Task description
In the entries below, find every line holding the string "After" and collect it.

Input data
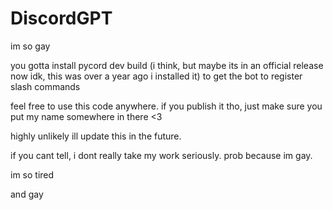 # DiscordGPT
im so gay

you gotta install pycord dev build (i think, but maybe its in an official release now idk, this was over a year ago i installed it) to get the bot to register slash commands

feel free to use this code anywhere. if you publish it tho, just make sure you put my name somewhere in there <3

 highly unlikely ill update this in the future.
 
 
 
 
if you cant tell, i dont really take my work seriously. prob because im gay.

im so tired

and gay
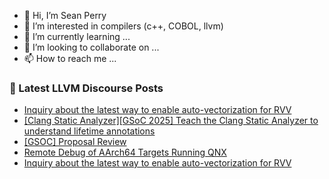 - 👋 Hi, I’m Sean Perry
- 👀 I’m interested in compilers (c++, COBOL, llvm)
- 🌱 I’m currently learning ...
- 💞️ I’m looking to collaborate on ...
- 📫 How to reach me ...

<!---
s66perry/s66perry is a ✨ special ✨ repository because its `README.md` (this file) appears on your GitHub profile.
You can click the Preview link to take a look at your changes.
--->
### 📕 Latest LLVM Discourse Posts

<!-- DISCOURSE-LLVM:START -->
- [Inquiry about the latest way to enable auto-vectorization for RVV](https://discourse.llvm.org/t/inquiry-about-the-latest-way-to-enable-auto-vectorization-for-rvv/85688#post_2)
- [[Clang Static Analyzer][GSoC 2025] Teach the Clang Static Analyzer to understand lifetime annotations](https://discourse.llvm.org/t/clang-static-analyzer-gsoc-2025-teach-the-clang-static-analyzer-to-understand-lifetime-annotations/84487?page=2#post_21)
- [[GSOC] Proposal Review](https://discourse.llvm.org/t/gsoc-proposal-review/85681#post_2)
- [Remote Debug of AArch64 Targets Running QNX](https://discourse.llvm.org/t/remote-debug-of-aarch64-targets-running-qnx/83326#post_11)
- [Inquiry about the latest way to enable auto-vectorization for RVV](https://discourse.llvm.org/t/inquiry-about-the-latest-way-to-enable-auto-vectorization-for-rvv/85688#post_1)
<!-- DISCOURSE-LLVM:END -->
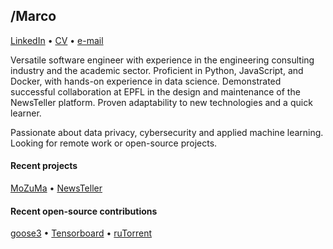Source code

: ## /Marco

[LinkedIn](https://linkedin.com/in/mromanelli9) •
[CV](./CV_Marco_Romanelli.pdf) •
[e-mail](mailto:marco.romanelli@pm.me)

Versatile software engineer with experience in the engineering consulting industry and the academic sector.
Proficient in Python, JavaScript, and Docker, with hands-on experience in data science.
Demonstrated successful collaboration at EPFL in the design and maintenance of the NewsTeller platform.
Proven adaptability to new technologies and a quick learner.

Passionate about data privacy, cybersecurity and applied machine learning.  
Looking for remote work or open-source projects.

#### Recent projects

[MoZuMa](https://github.com/mozuma/mozuma) •
[NewsTeller](https://github.com/News-Teller)

#### Recent open-source contributions

[goose3](https://github.com/goose3/goose3/issues?q=author%3Amromanelli9) •
[Tensorboard](https://github.com/tensorflow/tensorboard/issues?q=author%3Amromanelli9) •
[ruTorrent](https://github.com/Novik/ruTorrent/issues?q=author%3Amromanelli9)
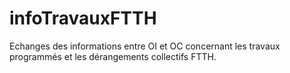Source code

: # infoTravauxFTTH
Echanges des informations entre OI et OC concernant les travaux programmés et les dérangements collectifs FTTH.
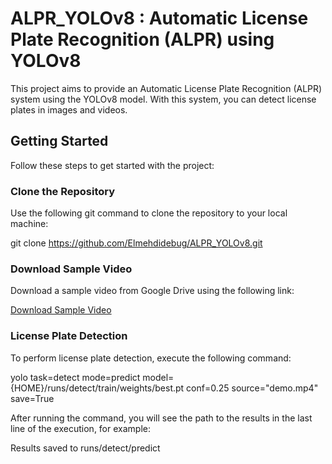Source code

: # ALPR_YOLOv8 : Automatic License Plate Recognition (ALPR) using YOLOv8

This project aims to provide an Automatic License Plate Recognition (ALPR) system using the YOLOv8 model. With this system, you can detect license plates in images and videos.

## Getting Started

Follow these steps to get started with the project:

### Clone the Repository

Use the following git command to clone the repository to your local machine:

git clone https://github.com/Elmehdidebug/ALPR_YOLOv8.git


### Download Sample Video

Download a sample video from Google Drive using the following link:

[Download Sample Video](https://drive.google.com/uc?id=1P-oVR0J35Dw40lzw47sE19oADSW-tyb1&confirm=t)

### License Plate Detection

To perform license plate detection, execute the following command:

yolo task=detect mode=predict model={HOME}/runs/detect/train/weights/best.pt conf=0.25 source="demo.mp4" save=True

After running the command, you will see the path to the results in the last line of the execution, for example:

Results saved to runs/detect/predict


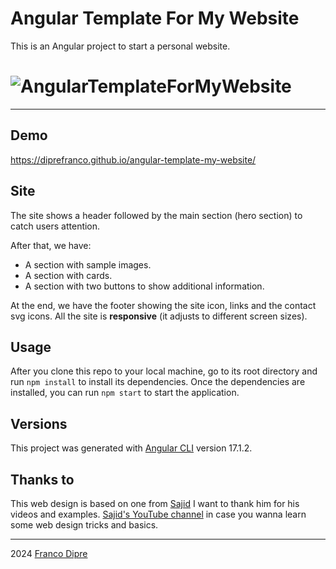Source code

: Angular Template For My Website
============
This is an Angular project to start a personal website.
# ![AngularTemplateForMyWebsite](https://diprefranco.github.io/angular-template-my-website/images/website.png)

---
## Demo
https://diprefranco.github.io/angular-template-my-website/

## Site
The site shows a header followed by the main section (hero section) to catch users attention.

After that, we have:
- A section with sample images.
- A section with cards.
- A section with two buttons to show additional information.

At the end, we have the footer showing the site icon, links and the contact svg icons.
All the site is **responsive** (it adjusts to different screen sizes).

## Usage
After you clone this repo to your local machine, go to its root directory and run `npm install` to install its dependencies.
Once the dependencies are installed, you can run  `npm start` to start the application.

## Versions
This project was generated with [Angular CLI](https://github.com/angular/angular-cli) version 17.1.2.

## Thanks to
This web design is based on one from [Sajid](https://www.iamsajid.com/)
I want to thank him for his videos and examples.
[Sajid's YouTube channel](https://www.youtube.com/@whosajid) in case you wanna learn some web design tricks and basics.

---
2024 [Franco Dipre](https://github.com/diprefranco/)
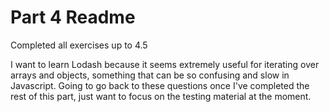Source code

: # Part 4 Readme
Completed all exercises up to 4.5

I want to learn Lodash because it seems extremely useful for iterating over arrays and objects, something that can be so confusing and slow in Javascript. Going to go back to these questions once I've completed the rest of this part, just want to focus on the testing material at the moment.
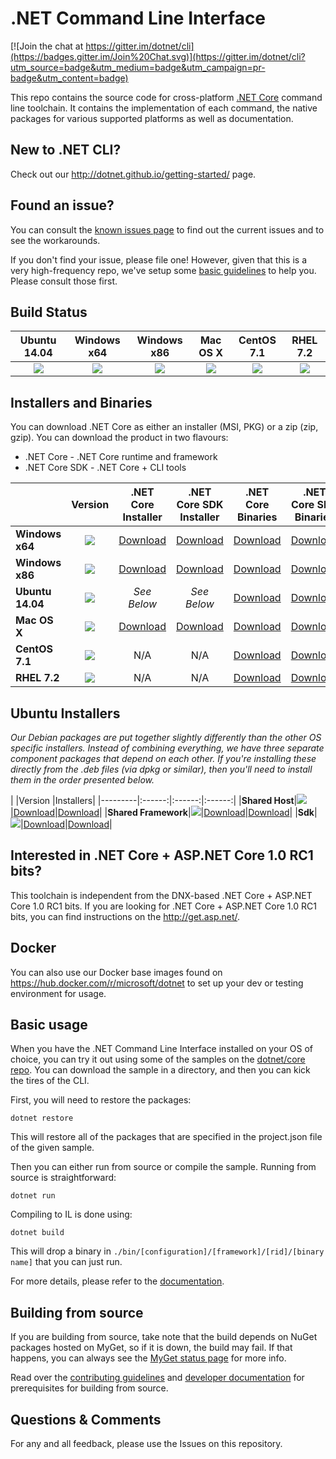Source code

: # .NET Command Line Interface

[![Join the chat at https://gitter.im/dotnet/cli](https://badges.gitter.im/Join%20Chat.svg)](https://gitter.im/dotnet/cli?utm_source=badge&utm_medium=badge&utm_campaign=pr-badge&utm_content=badge)

This repo contains the source code for cross-platform [.NET Core](http://github.com/dotnet/core) command line toolchain. It contains the implementation of each command, the native packages for various supported platforms as well as documentation. 

New to .NET CLI?
------------
Check out our http://dotnet.github.io/getting-started/ page. 

Found an issue?
---------------
You can consult the [known issues page](Documentation/known-issues.md) to find out the current issues and 
to see the workarounds.  

If you don't find your issue, please file one! However, given that this is a very high-frequency repo, we've setup some [basic guidelines](Documentation/issue-filing-guide.md) to help you. Please consult those first.

Build Status
------------

|Ubuntu 14.04 |Windows x64 |Windows x86 |Mac OS X |CentOS 7.1 |RHEL 7.2 |
|:------:|:------:|:------:|:------:|:------:|:------:|
|![](https://devdiv.visualstudio.com/DefaultCollection/_apis/public/build/definitions/0bdbc590-a062-4c3f-b0f6-9383f67865ee/601/badge)|![](https://mseng.visualstudio.com/DefaultCollection/_apis/public/build/definitions/d09b7a4d-0a51-4c0e-a15a-07921d5b558f/3022/badge)|![](https://mseng.visualstudio.com/DefaultCollection/_apis/public/build/definitions/d09b7a4d-0a51-4c0e-a15a-07921d5b558f/3071/badge)|![](https://devdiv.visualstudio.com/DefaultCollection/_apis/public/build/definitions/0bdbc590-a062-4c3f-b0f6-9383f67865ee/600/badge) |![](https://devdiv.visualstudio.com/DefaultCollection/_apis/public/build/definitions/0bdbc590-a062-4c3f-b0f6-9383f67865ee/597/badge) |![](https://devdiv.visualstudio.com/DefaultCollection/_apis/public/build/definitions/0bdbc590-a062-4c3f-b0f6-9383f67865ee/897/badge) |

Installers and Binaries
-----------------------

You can download .NET Core as either an installer (MSI, PKG) or a zip (zip, gzip). You can download the product in two flavours:

- .NET Core - .NET Core runtime and framework
- .NET Core SDK - .NET Core + CLI tools

|         |Version |.NET Core Installer|.NET Core SDK Installer|.NET Core Binaries|.NET Core SDK Binaries|
|---------|:------:|:------:|:------:|:------:|:------:|
|**Windows x64**|[![](https://dotnetcli.blob.core.windows.net/dotnet/dev/Binaries/Latest/Windows_x64_Release_version_badge.svg)](https://dotnetcli.blob.core.windows.net/dotnet/dev/dnvm/latest.win.x64.version)|[Download](https://dotnetcli.blob.core.windows.net/dotnet/dev/Installers/Latest/dotnet-win-x64.latest.exe)|[Download](https://dotnetcli.blob.core.windows.net/dotnet/dev/Installers/Latest/dotnet-dev-win-x64.latest.exe)|[Download](https://dotnetcli.blob.core.windows.net/dotnet/dev/Binaries/Latest/dotnet-win-x64.latest.zip)|[Download](https://dotnetcli.blob.core.windows.net/dotnet/dev/Binaries/Latest/dotnet-dev-win-x64.latest.zip)|
|**Windows x86**|[![](https://dotnetcli.blob.core.windows.net/dotnet/dev/Binaries/Latest/Windows_x86_Release_version_badge.svg)](https://dotnetcli.blob.core.windows.net/dotnet/dev/dnvm/latest.win.x86.version)|[Download](https://dotnetcli.blob.core.windows.net/dotnet/dev/Installers/Latest/dotnet-win-x86.latest.exe)|[Download](https://dotnetcli.blob.core.windows.net/dotnet/dev/Installers/Latest/dotnet-dev-win-x86.latest.exe)|[Download](https://dotnetcli.blob.core.windows.net/dotnet/dev/Binaries/Latest/dotnet-win-x86.latest.zip)|[Download](https://dotnetcli.blob.core.windows.net/dotnet/dev/Binaries/Latest/dotnet-dev-win-x86.latest.zip)|
|**Ubuntu 14.04**|[![](https://dotnetcli.blob.core.windows.net/dotnet/dev/Binaries/Latest/Ubuntu_x64_Release_version_badge.svg)](https://dotnetcli.blob.core.windows.net/dotnet/dev/dnvm/latest.ubuntu.x64.version)|*See Below*|*See Below*|[Download](https://dotnetcli.blob.core.windows.net/dotnet/dev/Binaries/Latest/dotnet-ubuntu-x64.latest.tar.gz)|[Download](https://dotnetcli.blob.core.windows.net/dotnet/dev/Binaries/Latest/dotnet-dev-ubuntu-x64.latest.tar.gz)|
|**Mac OS X**|[![](https://dotnetcli.blob.core.windows.net/dotnet/dev/Binaries/Latest/OSX_x64_Release_version_badge.svg)](https://dotnetcli.blob.core.windows.net/dotnet/dev/dnvm/latest.osx.x64.version)|[Download](https://dotnetcli.blob.core.windows.net/dotnet/dev/Installers/Latest/dotnet-osx-x64.latest.pkg)|[Download](https://dotnetcli.blob.core.windows.net/dotnet/dev/Installers/Latest/dotnet-dev-osx-x64.latest.pkg)|[Download](https://dotnetcli.blob.core.windows.net/dotnet/dev/Binaries/Latest/dotnet-osx-x64.latest.tar.gz)|[Download](https://dotnetcli.blob.core.windows.net/dotnet/dev/Binaries/Latest/dotnet-dev-osx-x64.latest.tar.gz)|
|**CentOS 7.1**|[![](https://dotnetcli.blob.core.windows.net/dotnet/dev/Binaries/Latest/CentOS_x64_Release_version_badge.svg)](https://dotnetcli.blob.core.windows.net/dotnet/dev/dnvm/latest.centos.x64.version)|N/A |N/A |[Download](https://dotnetcli.blob.core.windows.net/dotnet/dev/Binaries/Latest/dotnet-centos-x64.latest.tar.gz)|[Download](https://dotnetcli.blob.core.windows.net/dotnet/dev/Binaries/Latest/dotnet-dev-centos-x64.latest.tar.gz)|
|**RHEL 7.2**|[![](https://dotnetcli.blob.core.windows.net/dotnet/dev/Binaries/Latest/RHEL_x64_Release_version_badge.svg)](https://dotnetcli.blob.core.windows.net/dotnet/dev/dnvm/latest.rhel.x64.version)|N/A |N/A |[Download](https://dotnetcli.blob.core.windows.net/dotnet/dev/Binaries/Latest/dotnet-centos-x64.latest.tar.gz)|[Download](https://dotnetcli.blob.core.windows.net/dotnet/dev/Binaries/Latest/dotnet-dev-rhel-x64.latest.tar.gz) |

Ubuntu Installers
----------

*Our Debian packages are put together slightly differently than the other OS specific installers. Instead of combining everything, we have three separate component packages that depend on each other. If you're installing these directly from the .deb files (via dpkg or similar), then you'll need to install them in the order presented below.*

|         |Version |Installers|
|---------|:------:|:------:|:------:|
|**Shared Host**|[![](https://dotnetcli.blob.core.windows.net/dotnet/dev/Binaries/Latest/Ubuntu_x64_Release_version_badge.svg)](https://dotnetcli.blob.core.windows.net/dotnet/dev/dnvm/latest.ubuntu.x64.version)|[Download](https://dotnetcli.blob.core.windows.net/dotnet/dev/Installers/Latest/dotnet-host-ubuntu-x64.latest.deb)|[Download](https://dotnetcli.blob.core.windows.net/dotnet/dev/Binaries/Latest/dotnet-dev-ubuntu-x64.latest.tar.gz)|
|**Shared Framework**|[![](https://dotnetcli.blob.core.windows.net/dotnet/dev/Binaries/Latest/Ubuntu_x64_Release_version_badge.svg)](https://dotnetcli.blob.core.windows.net/dotnet/dev/dnvm/latest.ubuntu.x64.version)|[Download](https://dotnetcli.blob.core.windows.net/dotnet/dev/Installers/Latest/dotnet-sharedframework-ubuntu-x64.latest.deb)|[Download](https://dotnetcli.blob.core.windows.net/dotnet/dev/Binaries/Latest/dotnet-ubuntu-x64.latest.tar.gz)|
|**Sdk**|[![](https://dotnetcli.blob.core.windows.net/dotnet/dev/Binaries/Latest/Ubuntu_x64_Release_version_badge.svg)](https://dotnetcli.blob.core.windows.net/dotnet/dev/dnvm/latest.ubuntu.x64.version)|[Download](https://dotnetcli.blob.core.windows.net/dotnet/dev/Installers/Latest/dotnet-sdk-ubuntu-x64.latest.deb)|[Download](https://dotnetcli.blob.core.windows.net/dotnet/dev/Binaries/Latest/dotnet-dev-ubuntu-x64.latest.tar.gz)|


Interested in .NET Core + ASP.NET Core 1.0 RC1 bits?
----------------------------------------------------

This toolchain is independent from the DNX-based .NET Core + ASP.NET Core 1.0 RC1 bits. If you are looking for .NET Core + ASP.NET Core 1.0 RC1 bits, you can find instructions on the http://get.asp.net/.  

Docker
------

You can also use our Docker base images found on https://hub.docker.com/r/microsoft/dotnet to set up your dev or testing environment for usage.  

Basic usage
-----------

When you have the .NET Command Line Interface installed on your OS of choice, you can try it out using some of the samples on the [dotnet/core repo](https://github.com/dotnet/core/tree/master/samples). You can download the sample in a directory, and then you can kick the tires of the CLI.


First, you will need to restore the packages:
	
	dotnet restore
	
This will restore all of the packages that are specified in the project.json file of the given sample.

Then you can either run from source or compile the sample. Running from source is straightforward:
	
	dotnet run
	
Compiling to IL is done using:
	
	dotnet build

This will drop a binary in `./bin/[configuration]/[framework]/[rid]/[binary name]` that you can just run.

For more details, please refer to the [documentation](https://github.com/dotnet/corert/tree/master/Documentation).

Building from source
--------------------

If you are building from source, take note that the build depends on NuGet packages hosted on MyGet, so if it is down, the build may fail. If that happens, you can always see the [MyGet status page](http://status.myget.org/) for more info. 

Read over the [contributing guidelines](https://github.com/dotnet/cli/tree/master/CONTRIBUTING.md) and [developer documentation](https://github.com/dotnet/cli/tree/master/Documentation) for prerequisites for building from source.

Questions & Comments
--------------------

For any and all feedback, please use the Issues on this repository. 
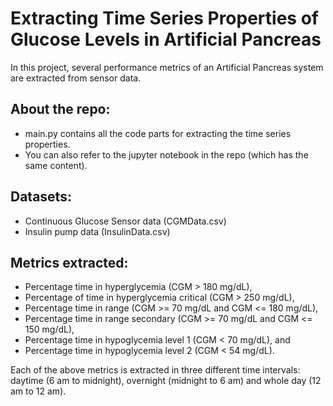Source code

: # Extracting Time Series Properties of Glucose Levels in Artificial Pancreas

In this project, several performance metrics of an Artificial Pancreas system are extracted from sensor data. 

## About the repo:
* main.py contains all the code parts for extracting the time series properties.
* You can also refer to the jupyter notebook in the repo (which has the same content).

## Datasets:
* Continuous Glucose Sensor data (CGMData.csv)
* Insulin pump data (InsulinData.csv)


## Metrics extracted:
* Percentage time in hyperglycemia (CGM > 180 mg/dL),
* Percentage of time in hyperglycemia critical (CGM > 250 mg/dL),
* Percentage time in range (CGM >= 70 mg/dL and CGM <= 180 mg/dL),
* Percentage time in range secondary (CGM >= 70 mg/dL and CGM <= 150 mg/dL),
* Percentage time in hypoglycemia level 1 (CGM < 70 mg/dL), and
* Percentage time in hypoglycemia level 2 (CGM < 54 mg/dL).

Each of the above metrics is extracted in three different time intervals: daytime (6 am to midnight), overnight (midnight to 6 am) and whole day (12 am to 12 am).
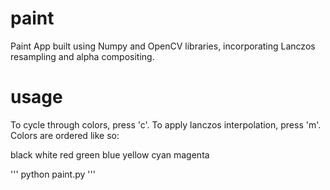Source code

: # paint
Paint App built using Numpy and OpenCV libraries, incorporating Lanczos resampling and alpha compositing.

# usage
To cycle through colors, press 'c'. To apply lanczos interpolation, press 'm'. Colors are ordered like so:

black
white 
red
green 
blue
yellow
cyan 
magenta

''' python paint.py '''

Finished task
After running the command, you will see the path to the results in the last line of the execution, for example:
After that, we have:
After you clone this repo to your local machine, go to its root directory and run `npm install` to install its dependencies.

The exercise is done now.